*WHAT TO PRODUCE*: Using the records below, report how many lines hold "pour", with no extra text.

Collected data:
====
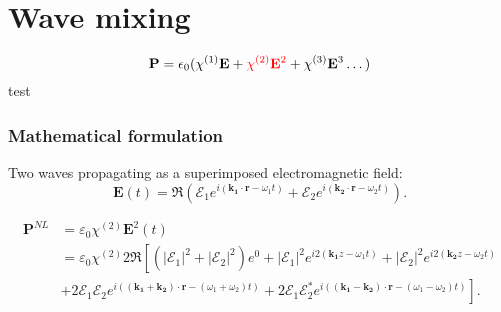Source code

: \section{Wave mixing}

\[
\mathbf P = \epsilon_0 ( \chi^{\textup{(1)}} \mathbf E +
\textcolor{red}{\chi^{\textup{(2)}} \mathbf E^2} + \chi^{\textup{(3)}} \mathbf E^3 \dots )
\]
test


\begin{frame}
  \frametitle{Mathematical formulation}
Two waves propagating as a superimposed electromagnetic field: 
\[
     \mathbf{\mathbf{E}}(t) = \Re\left(\mathcal{E}_1e^{i(\mathbf{k_1} \cdot \mathbf{r} - \omega_1 t)}+\mathcal{E}_2e^{i(\mathbf{k_2} \cdot \mathbf{r} - \omega_2 t)} \right).
\]


\begin{align}
     \mathbf{P}^{NL} & = \varepsilon_0 \chi^{(2)} \mathbf{E}^2(t) \nonumber \\
&= \varepsilon_0 \chi^{(2)} 2 \Re \left[
\left(|\mathcal{E}_1|^2+|\mathcal{E}_2|^2\right)e^{0} + |\mathcal{E}_1|^2e^{i2(\mathbf{k_1} z - \omega_1t)}+|\mathcal{E}_2|^2e^{i2(\mathbf{k_2} z - \omega_2t)} \right.\nonumber \\
& \left.
+ 2\mathcal{E}_1 \mathcal{E}_2e^{i((\mathbf{k_1} + \mathbf{k_2}) \cdot \mathbf{r} - (\omega_1+\omega_2)t)} 
+ 2\mathcal{E}_1 \mathcal{E}_2^*e^{i((\mathbf{k_1} - \mathbf{k_2}) \cdot \mathbf{r} - (\omega_1-\omega_2)t)} 
\right] \label{eq:MixPNL}.
\end{align}

\end{frame}

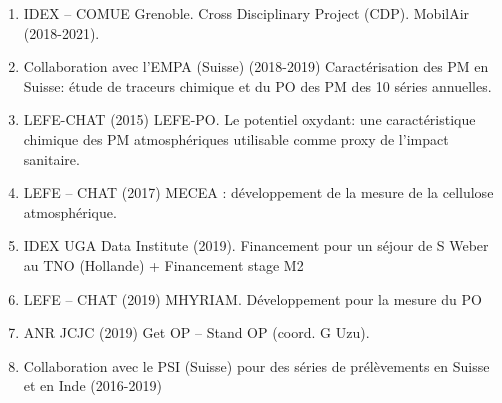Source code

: \begin{enumerate}
    \item IDEX – COMUE Grenoble. Cross Disciplinary Project (CDP). MobilAir (2018-2021).
    \item Collaboration avec l’EMPA (Suisse) (2018-2019) Caractérisation des PM en Suisse: étude de traceurs chimique et du PO des PM des 10 séries annuelles. 
    \item LEFE-CHAT (2015) LEFE-PO. Le potentiel oxydant: une caractéristique chimique des PM atmosphériques utilisable comme proxy de l’impact sanitaire. 
    \item LEFE – CHAT (2017) MECEA : développement de la mesure de la cellulose atmosphérique.
    \item IDEX UGA Data Institute (2019). Financement pour un séjour de S Weber au TNO (Hollande) + Financement stage M2
    \item LEFE – CHAT (2019) MHYRIAM. Développement pour la mesure du PO 
    \item ANR JCJC (2019) Get OP – Stand OP (coord. G Uzu). 
    \item Collaboration avec le PSI (Suisse) pour des séries de prélèvements en Suisse et en Inde (2016-2019)
\end{enumerate}

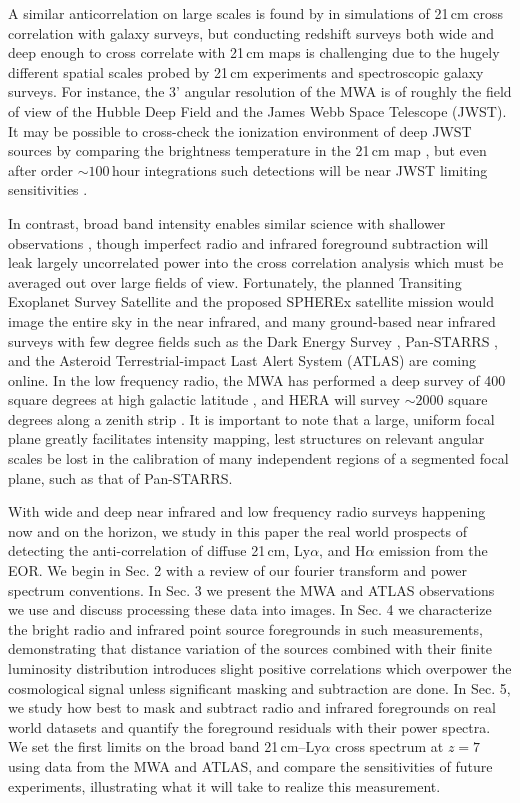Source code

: \documentclass{emulateapj}
\begin{document}
A similar anticorrelation on large scales is found by \citet{lidz09,park14} in simulations of 21\,cm cross correlation with galaxy surveys, but conducting redshift surveys both wide and deep enough to cross correlate with 21\,cm maps is challenging due to the hugely different spatial scales probed by 21\,cm experiments and spectroscopic galaxy surveys. For instance, the 3' angular resolution of the MWA is of roughly the field of view of the Hubble Deep Field and the James Webb Space Telescope (JWST). It may be possible to cross-check the ionization environment of deep JWST sources by comparing the brightness temperature in the 21\,cm map \citep{beardsley15}, but even after order $\sim100$\,hour integrations such detections will be near JWST limiting sensitivities \citet{zackrisson11}.

In contrast, broad band intensity enables similar science with shallower observations \citep{StarsAndReionization,mao14}, though imperfect radio and infrared foreground subtraction will leak largely uncorrelated power into the cross correlation analysis which must be averaged out over large fields of view. Fortunately, the planned Transiting Exoplanet Survey Satellite \citep{ricker14} and the proposed SPHEREx satellite mission \citep{ScienceWithSpherex,SpherexWhitePaper} would image the entire sky in the near infrared, and many ground-based near infrared surveys with few degree fields such as the Dark Energy Survey \citep{des16}, Pan-STARRS \citep{tonry12}, and the Asteroid Terrestrial-impact Last Alert System (ATLAS) \citep{tonry11} are coming online. In the low frequency radio, the MWA has performed a deep survey of 400 square degrees at high galactic latitude \citep{beardsley16}, and HERA will survey $\sim2000$ square degrees along a zenith strip \citep{dillonmapmaking}. It is important to note that a large, uniform focal plane greatly facilitates intensity mapping, lest structures on relevant angular scales be lost in the calibration of many independent regions of a segmented focal plane, such as that of Pan-STARRS.

With wide and deep near infrared and low frequency radio surveys happening now 
and on the horizon, we study in this paper the real world prospects of detecting the
 anti-correlation of diffuse 21\,cm, Ly$\alpha$, and H$\alpha$ emission from the EOR.
  We begin in Sec. 2 with a review of our fourier transform and power spectrum conventions.
  In Sec. 3 we present the MWA and ATLAS observations we use and discuss processing these data into images. 
   In Sec. 4 we characterize the bright radio and infrared point source foregrounds in such measurements, 
   demonstrating that distance variation of the sources combined with
   their finite luminosity distribution introduces slight positive correlations which overpower the cosmological signal
   unless significant masking and subtraction are done. 
   In Sec. 5, we study how best to mask and subtract radio and infrared foregrounds on real world datasets and 
   quantify the foreground residuals with their power spectra. We set the first limits 
   on the broad band  21\,cm--Ly$\alpha$ cross spectrum at $z=7$ using data from the MWA
     and ATLAS, and compare the sensitivities of future experiments, 
     illustrating what it will take to realize this measurement.
\end{document}
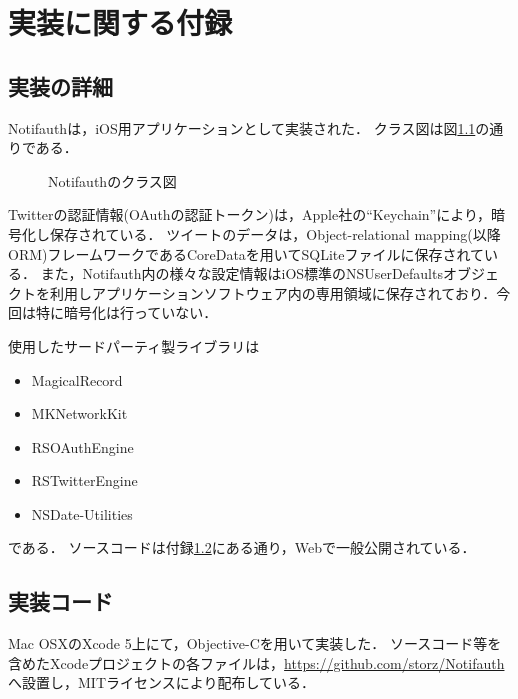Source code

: \appendix
\chapter{実装に関する付録}\label{apdx:app}
\section{実装の詳細}
Notifauthは，iOS用アプリケーションとして実装された．
クラス図は図\ref{fig:notifauthClass}の通りである．

\begin{figure}[ht]
  \begin{center}
  \end{center}
  \caption{Notifauthのクラス図}
  \label{fig:notifauthClass}
\end{figure}

Twitterの認証情報(OAuthの認証トークン)は，Apple社の``Keychain''により，暗号化し保存されている．
ツイートのデータは，Object-relational mapping(以降ORM)フレームワークであるCoreDataを用いてSQLiteファイルに保存されている．
また，Notifauth内の様々な設定情報はiOS標準のNSUserDefaultsオブジェクトを利用しアプリケーションソフトウェア内の専用領域に保存されており．今回は特に暗号化は行っていない．

使用したサードパーティ製ライブラリは
\begin{itemize}
\item MagicalRecord
\item MKNetworkKit
\item RSOAuthEngine
\item RSTwitterEngine
\item NSDate-Utilities
\end{itemize}
である．
ソースコードは付録\ref{apdx:code}にある通り，Webで一般公開されている．

\section{実装コード}\label{apdx:code}
Mac OSXのXcode 5上にて，Objective-Cを用いて実装した．
ソースコード等を含めたXcodeプロジェクトの各ファイルは，\url{https://github.com/storz/Notifauth}へ設置し，MITライセンスにより配布している．


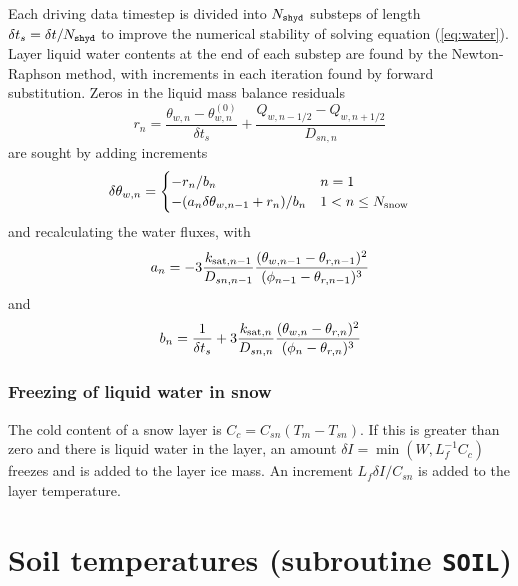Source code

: \documentclass[fleqn]{article}
\begin{document}
Each driving data timestep is divided into $N_{\tt shyd}$ substeps of length $\delta t_s = \delta t / N_{\tt shyd}$ to improve the numerical stability of solving equation (\ref{eq:water}). Layer liquid water contents at the end of each substep are found by the Newton-Raphson method, with increments in each iteration found by forward substitution. Zeros in the liquid mass balance residuals
\begin{equation}
r_n = \frac{\theta_{w,n} - \theta_{w,n}^{(0)}}{\delta t_s} + \frac{Q_{w,n-1/2} - Q_{w,n+1/2}}{D_{sn,n}}
\end{equation}
are sought by adding increments
\begin{equation}
\delta\theta_{w,n} = 
\begin{cases}
   -r_n/b_n                           & n = 1 \\
  -(a_n\delta\theta_{w,n-1}+r_n)/b_n  & 1 < n \leq N_{\rm snow}
\end{cases}
\end{equation}
and recalculating the water fluxes, with
\begin{equation}
a_n = -3\frac{k_{{\rm sat},n-1}}{D_{sn,n-1}}\frac{(\theta_{w,n-1} - \theta_{r,n-1})^2}{(\phi_{n-1} - \theta_{r,n-1})^3}
\end{equation}
and
\begin{equation}
b_n = \frac{1}{\delta t_s} + 3\frac{k_{{\rm sat},n}}{D_{sn,n}}\frac{(\theta_{w,n} - \theta_{r,n})^2}{(\phi_n - \theta_{r,n})^3}
\end{equation}


\subsubsection{Freezing of liquid water in snow}
The cold content of a snow layer is $C_c = C_{sn}(T_m - T_{sn})$. If this is greater than zero and there is liquid water in the layer, an amount $\delta I = \min(W,L_f^{-1}C_c)$ freezes and is added to the layer ice mass. An increment $L_f\delta I/C_{sn}$ is added to the layer temperature.


\section{Soil temperatures (subroutine {\tt SOIL})}
\end{document}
====
*RESPONSE FOR THIS EXERCISE*: 3